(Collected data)
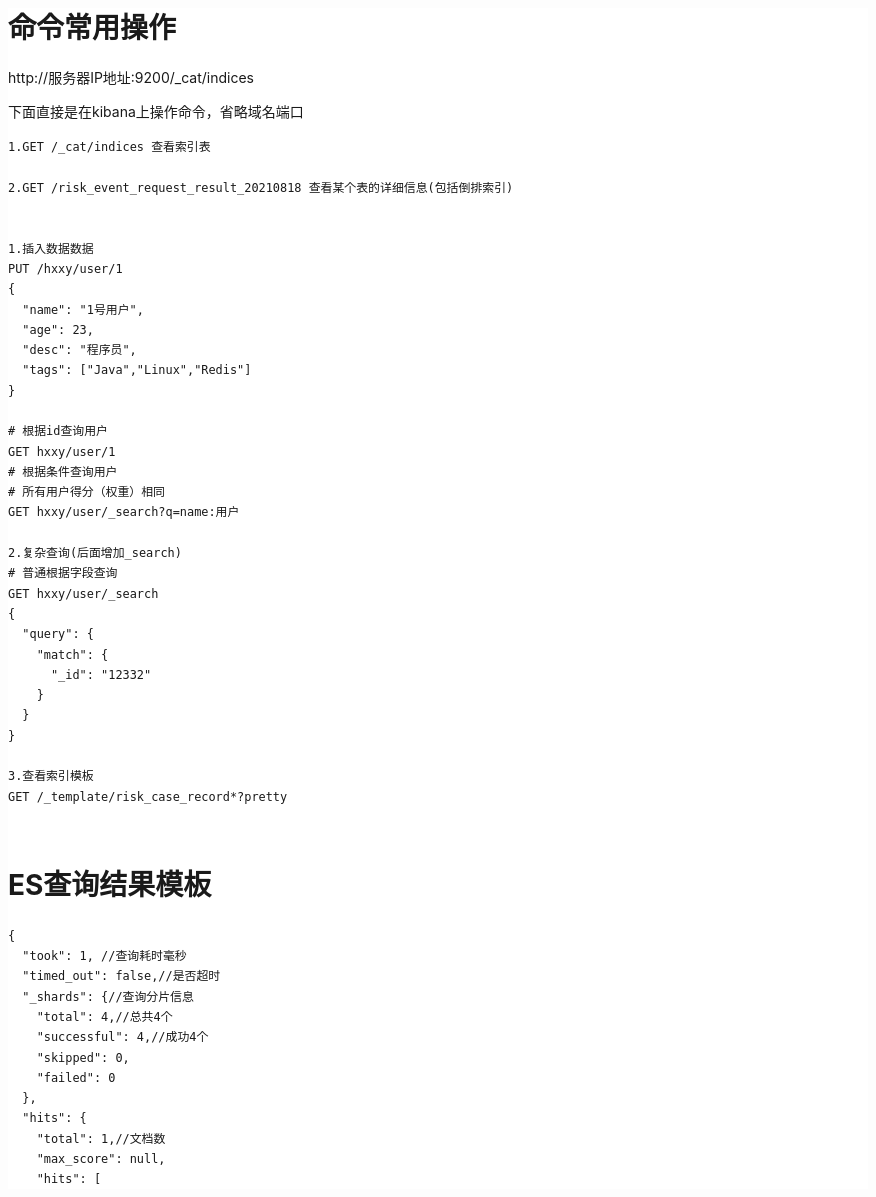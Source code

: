 



# 命令常用操作

http://服务器IP地址:9200/_cat/indices

下面直接是在kibana上操作命令，省略域名端口

```
1.GET /_cat/indices 查看索引表

2.GET /risk_event_request_result_20210818 查看某个表的详细信息(包括倒排索引)


1.插入数据数据
PUT /hxxy/user/1
{
  "name": "1号用户",
  "age": 23,
  "desc": "程序员",
  "tags": ["Java","Linux","Redis"]
}

# 根据id查询用户
GET hxxy/user/1
# 根据条件查询用户
# 所有用户得分（权重）相同
GET hxxy/user/_search?q=name:用户

2.复杂查询(后面增加_search)
# 普通根据字段查询
GET hxxy/user/_search
{
  "query": {
    "match": {
      "_id": "12332"
    }
  }
}

3.查看索引模板
GET /_template/risk_case_record*?pretty


```



# ES查询结果模板

```
{
  "took": 1, //查询耗时毫秒
  "timed_out": false,//是否超时
  "_shards": {//查询分片信息
    "total": 4,//总共4个
    "successful": 4,//成功4个
    "skipped": 0,
    "failed": 0
  },
  "hits": {
    "total": 1,//文档数
    "max_score": null,
    "hits": [
```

→ What the task requires
Every entry belongs in the answer exactly as written, but no picture does.

→ Solved problem
Source code

: 



# 命令常用操作

http://服务器IP地址:9200/_cat/indices

下面直接是在kibana上操作命令，省略域名端口

```
1.GET /_cat/indices 查看索引表

2.GET /risk_event_request_result_20210818 查看某个表的详细信息(包括倒排索引)


1.插入数据数据
PUT /hxxy/user/1
{
  "name": "1号用户",
  "age": 23,
  "desc": "程序员",
  "tags": ["Java","Linux","Redis"]
}

# 根据id查询用户
GET hxxy/user/1
# 根据条件查询用户
# 所有用户得分（权重）相同
GET hxxy/user/_search?q=name:用户

2.复杂查询(后面增加_search)
# 普通根据字段查询
GET hxxy/user/_search
{
  "query": {
    "match": {
      "_id": "12332"
    }
  }
}

3.查看索引模板
GET /_template/risk_case_record*?pretty


```



# ES查询结果模板

```
{
  "took": 1, //查询耗时毫秒
  "timed_out": false,//是否超时
  "_shards": {//查询分片信息
    "total": 4,//总共4个
    "successful": 4,//成功4个
    "skipped": 0,
    "failed": 0
  },
  "hits": {
    "total": 1,//文档数
    "max_score": null,
    "hits": [
```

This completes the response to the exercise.